Critical Evaluation of InteractComp: Benchmarking Interactive AI

Strengths: A Novel Approach to Query Disambiguation

The introduction of InteractComp represents a significant strength, filling a crucial void in the evaluation of search agents by focusing on their ability to handle ambiguous queries interactively. Its "easy to verify, interact to disambiguate" principle, coupled with a target-distractor methodology, ensures that ambiguity is genuine and resolvable only through interaction, providing clean reward signals highly suitable for Reinforcement Learning with Value Regularization (RLVR). The benchmark effectively uncovers latent interaction capabilities in models that otherwise fail, demonstrating that the issue often lies in engagement strategies rather than a complete lack of reasoning. This robust design offers a clear pathway for both evaluating and training more sophisticated, human-like interactive agents.

Weaknesses: Unveiling Agent Overconfidence and Stagnation

While the benchmark itself is robust, the study critically exposes significant weaknesses in current language agent performance. The observed 13.73% accuracy rate underscores a profound limitation in how agents currently process and respond to uncertainty. The core issue identified is systematic overconfidence, where models fail to recognize their own ambiguity and initiate disambiguation, rather than a deficit in underlying reasoning. This overconfidence acts as a major performance bottleneck. Moreover, the longitudinal analysis revealing a stagnation in interaction capabilities over time, despite advancements in general search, highlights a concerning lack of progress in this vital area, indicating a critical AI development blind spot that needs urgent attention.

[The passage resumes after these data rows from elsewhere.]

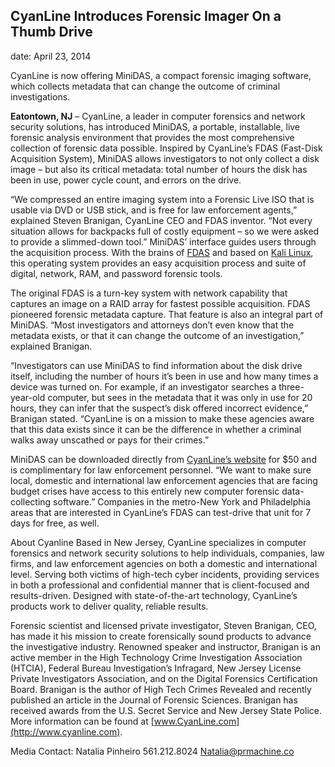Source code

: ## CyanLine Introduces Forensic Imager On a Thumb Drive
date: April 23, 2014

CyanLine is now offering MiniDAS, a compact forensic imaging software, which collects metadata that can change the outcome of criminal investigations.

**Eatontown, NJ** – CyanLine, a leader in computer forensics and network security solutions, has introduced MiniDAS, a portable, installable, live forensic analysis environment that provides the most comprehensive collection of forensic data possible. Inspired by CyanLine’s FDAS (Fast-Disk Acquisition System), MiniDAS allows investigators to not only collect a disk image – but also its critical metadata:  total number of hours the disk has been in use, power cycle count, and errors on the drive.

“We compressed an entire imaging system into a Forensic Live ISO that is usable via DVD or USB stick, and is free for law enforcement agents,” explained Steven Branigan, CyanLine CEO and FDAS inventor. “Not every situation allows for backpacks full of costly equipment – so we were asked to provide a slimmed-down tool.” MiniDAS’ interface guides users through the acquisition process. With the brains of [FDAS](http://www.cyanline.com/fdas.php) and based on [Kali Linux](http://www.kali.org/), this operating system provides an easy acquisition process and suite of digital, network, RAM, and password forensic tools.

The original FDAS is a turn-key system with network capability that captures an image on a RAID array for fastest possible acquisition. FDAS pioneered forensic metadata capture. That feature is also an integral part of MiniDAS. “Most investigators and attorneys don’t even know that the metadata exists, or that it can change the outcome of an investigation,” explained Branigan. 

“Investigators can use MiniDAS to find information about the disk drive itself, including the number of hours it’s been in use and how many times a device was turned on. For example, if an investigator searches a three-year-old computer, but sees in the metadata that it was only in use for 20 hours, they can infer that the suspect’s disk offered incorrect evidence,” Branigan stated. “CyanLine is on a mission to make these agencies aware that this data exists since it can be the difference in whether a criminal walks away unscathed or pays for their crimes.”

MiniDAS can be downloaded directly from [CyanLine’s website](http://www.cyanline.com/minidas/) for $50 and is complimentary for law enforcement personnel. “We want to make sure local, domestic and international law enforcement agencies that are facing budget crises have access to this entirely new computer forensic data-collecting software.” Companies in the metro-New York and Philadelphia areas that are interested in CyanLine’s FDAS can test-drive that unit for 7 days for free, as well.

About Cyanline
Based in New Jersey, CyanLine specializes in computer forensics and network security solutions to help individuals, companies, law firms, and law enforcement agencies on both a domestic and international level. Serving both victims of high-tech cyber incidents, providing services in both a professional and confidential manner that is client-focused and results-driven. Designed with state-of-the-art technology, CyanLine’s products work to deliver quality, reliable results.

Forensic scientist and licensed private investigator, Steven Branigan, CEO, has made it his mission to create forensically sound products to advance the investigative industry. Renowned speaker and instructor, Branigan is an active member in the High Technology Crime Investigation Association (HTCIA), Federal Bureau Investigation’s Infragard, New Jersey License Private Investigators Association, and on the Digital Forensics Certification Board. Branigan is the author of High Tech Crimes Revealed and recently published an article in the Journal of Forensic Sciences. Branigan has received awards from the U.S. Secret Service and New Jersey State Police. More information can be found at [www.CyanLine.com](http://www.cyanline.com). 


Media Contact:
Natalia Pinheiro
561.212.8024
<Natalia@prmachine.co>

Implications: Charting the Future of Interactive AI in Search

The findings from InteractComp carry profound implications for the future of interactive AI and web search. By clearly demonstrating that agents possess latent interaction capabilities that current strategies fail to engage, the benchmark provides a compelling call to action for researchers and developers. It emphasizes the necessity of designing new mechanisms that actively encourage agents to recognize ambiguity and proactively seek clarification. InteractComp is not merely an evaluation tool; it is a valuable resource for training agents to overcome overconfidence and develop more effective interactive behaviors. This research points towards a future where search agents are not just information retrievers but intelligent, conversational partners capable of truly understanding and fulfilling complex, evolving user needs, thereby enhancing human-computer interaction significantly.

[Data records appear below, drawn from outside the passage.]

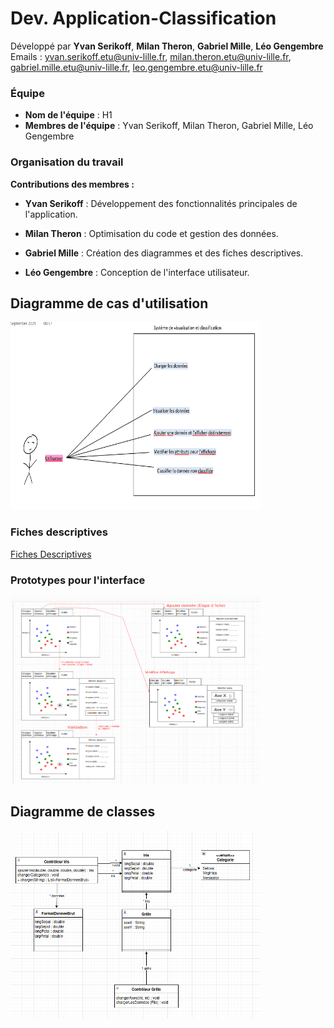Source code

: # Dev. Application-Classification

Développé par **Yvan Serikoff**, **Milan Theron**, **Gabriel Mille**, **Léo Gengembre**  
Emails : [yvan.serikoff.etu@univ-lille.fr](mailto:yvan.serikoff.etu@univ-lille.fr), [milan.theron.etu@univ-lille.fr](mailto:milan.theron.etu@univ-lille.fr), [gabriel.mille.etu@univ-lille.fr](mailto:gabriel.mille.etu@univ-lille.fr), [leo.gengembre.etu@univ-lille.fr](mailto:leo.gengembre.etu@univ-lille.fr)

### Équipe
- **Nom de l'équipe** : H1
- **Membres de l'équipe** : Yvan Serikoff, Milan Theron, Gabriel Mille, Léo Gengembre

###     Organisation du travail

**Contributions des membres :**

- **Yvan Serikoff** : Développement des fonctionnalités principales de l'application.

- **Milan Theron** : Optimisation du code et gestion des données.

- **Gabriel Mille** : Création des diagrammes et des fiches descriptives.

- **Léo Gengembre** : Conception de l'interface utilisateur.

## Diagramme de cas d'utilisation

<img src="res/img/DiagrammeCasUtilisation.png" alt="Diagramme de Cas d'Utilisation" width="400" height="300">

### Fiches descriptives

[Fiches Descriptives](res/img/Fiches.pdf)

### Prototypes pour l'interface

<img src="res/img/PrototypeBasseFidelite.png" alt="Prototype" width="400" height="300">

## Diagramme de classes

<img src="res/img/DiagrammeDeClasse.png" alt="Diagramme de classes" width="400" height="300">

Conclusion: Advancing Human-Like Interaction in Search Agents

In conclusion, InteractComp stands as a groundbreaking contribution to the field of search agent development, offering an indispensable tool for assessing and improving interactive capabilities. The study's revelation of widespread agent overconfidence and the stagnation of interaction skills highlights a critical area for future research and development. By providing a clear framework for evaluating and training, InteractComp is poised to drive innovation towards more adaptive, context-aware, and truly interactive AI systems. This work is essential for fostering the next generation of search agents that can engage in dynamic, human-like dialogue to navigate the complexities of real-world information retrieval, ultimately enhancing the utility and intelligence of interactive AI.